# Records supplied:

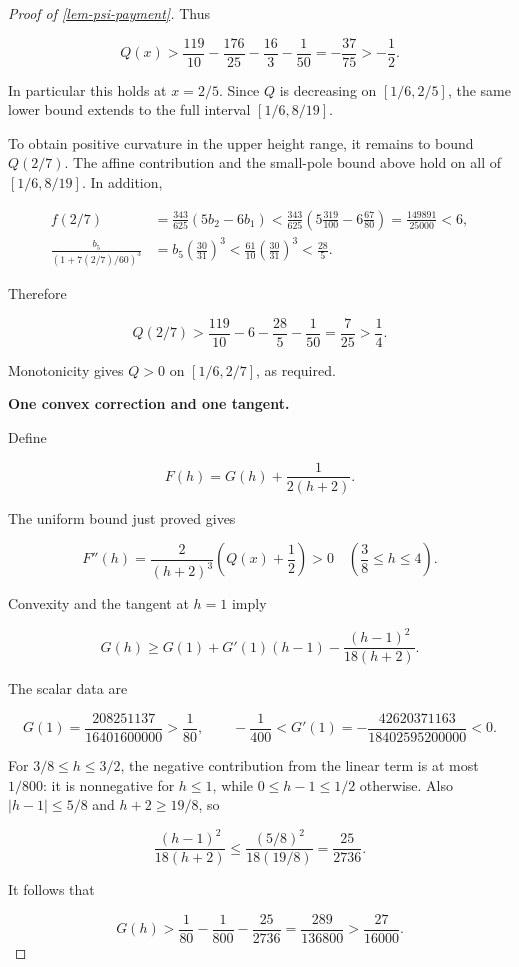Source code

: \documentclass[11pt,a4paper]{article}
\theoremstyle{proofmanuscript}
\begin{document}
\begin{proof}[Proof of \ref{lem-psi-payment}]
Thus

\[
Q(x)>\frac{119}{10}-\frac{176}{25}-\frac{16}{3}-\frac1{50}
=-\frac{37}{75}>-\frac12.
\]

In particular this holds at \(x=2/5\). Since \(Q\) is decreasing on \([1/6,2/5]\), the same lower bound extends to the full interval \([1/6,8/19]\).

To obtain positive curvature in the upper height range, it remains to bound \(Q(2/7)\). The affine contribution and the small-pole bound above hold on all of \([1/6,8/19]\). In addition,

\[
\begin{aligned}
f(2/7)&=\frac{343}{625}(5b_2-6b_1)
<\frac{343}{625}\left(5\frac{319}{100}-6\frac{67}{80}\right)
=\frac{149891}{25000}<6,\\
\frac{b_5}{(1+7(2/7)/60)^3}
&=b_5\left(\frac{30}{31}\right)^3
<\frac{61}{10}\left(\frac{30}{31}\right)^3<\frac{28}{5}.
\end{aligned}
\]

Therefore

\[
Q(2/7)>\frac{119}{10}-6-\frac{28}{5}-\frac1{50}
=\frac7{25}>\frac14.
\]

Monotonicity gives \(Q>0\) on \([1/6,2/7]\), as required.

\textbf{One convex correction and one tangent.}

Define

\[
F(h)=G(h)+\frac1{2(h+2)}.
\]

The uniform bound just proved gives

\[
F''(h)=\frac{2}{(h+2)^3}\left(Q(x)+\frac12\right)>0
\quad\left(\frac38\le h\le4\right).
\]

Convexity and the tangent at \(h=1\) imply

\[
G(h)\ge G(1)+G'(1)(h-1)-\frac{(h-1)^2}{18(h+2)}.
\]

The scalar data are

\[
G(1)=\frac{208251137}{16401600000}>\frac1{80},
\qquad
-\frac1{400}<G'(1)=-\frac{42620371163}{18402595200000}<0.
\]

For \(3/8\le h\le3/2\), the negative contribution from the linear term is at most \(1/800\): it is nonnegative for \(h\le1\), while \(0\le h-1\le1/2\) otherwise. Also \(|h-1|\le5/8\) and \(h+2\ge19/8\), so

\[
\frac{(h-1)^2}{18(h+2)}\le\frac{(5/8)^2}{18(19/8)}=\frac{25}{2736}.
\]

It follows that

\[
G(h)>\frac1{80}-\frac1{800}-\frac{25}{2736}
=\frac{289}{136800}>\frac{27}{16000}.
\]


\end{proof}
\end{document}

# What you will do:
Every line above that holds the word "contribution" should be copied out.

# Answer to the exercise:
To obtain positive curvature in the upper height range, it remains to bound \(Q(2/7)\). The affine contribution and the small-pole bound above hold on all of \([1/6,8/19]\). In addition,
For \(3/8\le h\le3/2\), the negative contribution from the linear term is at most \(1/800\): it is nonnegative for \(h\le1\), while \(0\le h-1\le1/2\) otherwise. Also \(|h-1|\le5/8\) and \(h+2\ge19/8\), so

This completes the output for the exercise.